評価年月日:平成24年3月7日
評価責任者:国別開発協力第一課長 横山正
(1)供与国名
ベトナム社会主義共和国
(2)案件名
ホアラック科学技術都市振興計画(第一期)
(3)目的・事業内容
ハノイ西部近郊のホアラック地区において,研究開発機能,教育訓練機能等からなる科学・産業技術集積拠点の基礎インフラを整備することにより,研究・教育機関の入居拡大,民間投資拡大を図るもの。
ア 主要事業内容
イ 供与条件
供与限度額 | 金利 | 償還(うち据置)期間 | 調達条件 |
---|---|---|---|
152.18億円 | 年1.4% | 30(10)年 | 一般アンタイド |
(4)環境社会配慮,外部要因リスクなど留意すべき点
ア 環境影響評価(EIA)報告書は,2010年1月にベトナム天然資源環境省により承認済み。
イ 約476ヘクタールの用地取得,591世帯の住民移転を伴い,ベトナム国内法に沿った用地取得及び住民移転計画に沿った住民移転が進められる予定。
ウ 外部要因リスクは特になし。
(1)必要性
ア 開発ニーズ
ベトナム政府は,「社会経済開発10か年戦略(2011~2020)」(2011年1月)において,2020年までに近代的な工業国となるための目標として,2020年のGDPの45%をハイテク製品が占めること等の指標を掲げており,同戦略に基づき策定中の社会経済開発5か年計画(2011~2015)においても,高度な科学技術の蓄積を開発目標の一つとして掲げている。

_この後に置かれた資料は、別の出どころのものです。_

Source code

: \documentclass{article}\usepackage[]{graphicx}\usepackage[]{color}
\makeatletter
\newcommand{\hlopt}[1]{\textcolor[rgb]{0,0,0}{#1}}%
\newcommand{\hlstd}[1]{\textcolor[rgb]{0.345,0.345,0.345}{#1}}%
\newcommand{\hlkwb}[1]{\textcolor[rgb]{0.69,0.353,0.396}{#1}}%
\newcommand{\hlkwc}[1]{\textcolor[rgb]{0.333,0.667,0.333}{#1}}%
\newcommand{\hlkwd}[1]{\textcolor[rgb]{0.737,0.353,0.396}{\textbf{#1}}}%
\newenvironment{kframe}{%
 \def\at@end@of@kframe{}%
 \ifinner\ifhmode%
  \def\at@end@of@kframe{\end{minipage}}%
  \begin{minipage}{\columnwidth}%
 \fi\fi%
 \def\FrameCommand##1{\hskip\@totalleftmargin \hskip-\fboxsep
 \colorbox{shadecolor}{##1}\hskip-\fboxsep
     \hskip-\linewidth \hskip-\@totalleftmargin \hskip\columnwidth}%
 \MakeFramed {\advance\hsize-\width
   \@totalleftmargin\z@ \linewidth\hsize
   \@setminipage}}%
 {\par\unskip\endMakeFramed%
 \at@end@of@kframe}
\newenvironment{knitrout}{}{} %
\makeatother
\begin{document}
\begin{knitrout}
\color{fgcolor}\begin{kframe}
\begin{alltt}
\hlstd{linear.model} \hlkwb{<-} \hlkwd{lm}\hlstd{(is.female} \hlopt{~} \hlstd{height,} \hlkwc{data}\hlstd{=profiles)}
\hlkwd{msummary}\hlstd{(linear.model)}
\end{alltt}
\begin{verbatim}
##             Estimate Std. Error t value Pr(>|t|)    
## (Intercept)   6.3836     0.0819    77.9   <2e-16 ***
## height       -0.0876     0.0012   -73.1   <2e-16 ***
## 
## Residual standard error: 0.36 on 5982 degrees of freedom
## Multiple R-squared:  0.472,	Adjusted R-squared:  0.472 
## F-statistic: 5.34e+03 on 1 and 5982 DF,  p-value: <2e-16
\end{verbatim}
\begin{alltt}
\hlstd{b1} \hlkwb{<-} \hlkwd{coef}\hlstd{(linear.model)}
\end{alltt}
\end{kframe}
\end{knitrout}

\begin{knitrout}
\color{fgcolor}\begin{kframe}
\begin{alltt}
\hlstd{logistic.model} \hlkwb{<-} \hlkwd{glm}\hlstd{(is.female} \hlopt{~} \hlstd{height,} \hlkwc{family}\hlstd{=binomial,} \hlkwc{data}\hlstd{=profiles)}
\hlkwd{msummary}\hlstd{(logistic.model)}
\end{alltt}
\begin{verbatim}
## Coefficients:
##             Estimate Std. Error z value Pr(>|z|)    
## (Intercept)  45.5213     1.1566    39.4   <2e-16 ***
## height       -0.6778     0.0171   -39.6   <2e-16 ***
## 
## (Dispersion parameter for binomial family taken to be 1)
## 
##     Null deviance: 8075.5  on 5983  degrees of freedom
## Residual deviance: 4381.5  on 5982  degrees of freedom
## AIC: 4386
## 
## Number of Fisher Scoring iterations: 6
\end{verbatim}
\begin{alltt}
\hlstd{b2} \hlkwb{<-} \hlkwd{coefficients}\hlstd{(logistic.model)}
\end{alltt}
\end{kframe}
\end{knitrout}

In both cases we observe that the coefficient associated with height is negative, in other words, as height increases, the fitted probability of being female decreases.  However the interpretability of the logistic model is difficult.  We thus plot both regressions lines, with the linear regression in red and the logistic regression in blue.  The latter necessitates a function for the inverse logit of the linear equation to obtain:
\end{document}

本計画で支援するホアラック・ハイテクパーク内には,ハイテク工業団地だけでなく,ハノイ科学技術大学,FPT大学,ベトナム科学技術アカデミー等の研究開発・教育訓練施設の建設が計画・着工されており,国を代表する科学技術の一大拠点都市として,産学官連携の実現が期待されている。地区内の基礎インフラ(道路,上下水道管,通信設備,電力等)の整備は,研究教育機関と民間企業の誘致を促進するものであり,本計画のニーズは大きい。
イ 我が国の基本政策との関係
2009年7月に改訂した国別援助計画は,1)経済成長促進・国際競争力強化(ビジネス環境整備・民間セクター開発,資源・エネルギー安定供給,都市開発・運輸交通・通信ネットワーク整備),2)社会・生活面の向上と格差是正(基礎社会サービス向上,地方開発・生計向上),3)環境保全(都市環境管理,自然環境保全),4)ガバナンス強化(行財政改革,法整備・司法改革)を重点分野としている。本計画は上記1)に資するものであり,我が国の基本政策とも合致する。
(2)効率性
本計画区域内に,平成23年10月に交換公文(E/N)が署名された円借款案件「衛星情報の活用による災害・気候変動対策計画(第一期)」の中核となる宇宙センターが建設予定であり,これら建設予定施設の計画に合わせた進捗管理を行うことにより,案件の効率性を確保する。
(3)有効性
本計画の実施により,研究・教育機関の入居拡大(施設数3→9(2018年:完成2年後)),入居企業数の拡大(企業数36→150(2018年:完成2年後))が図られ,同国初となる科学技術拠点都市の形成に寄与し,同国の経済成長促進・国際競争力強化が期待される。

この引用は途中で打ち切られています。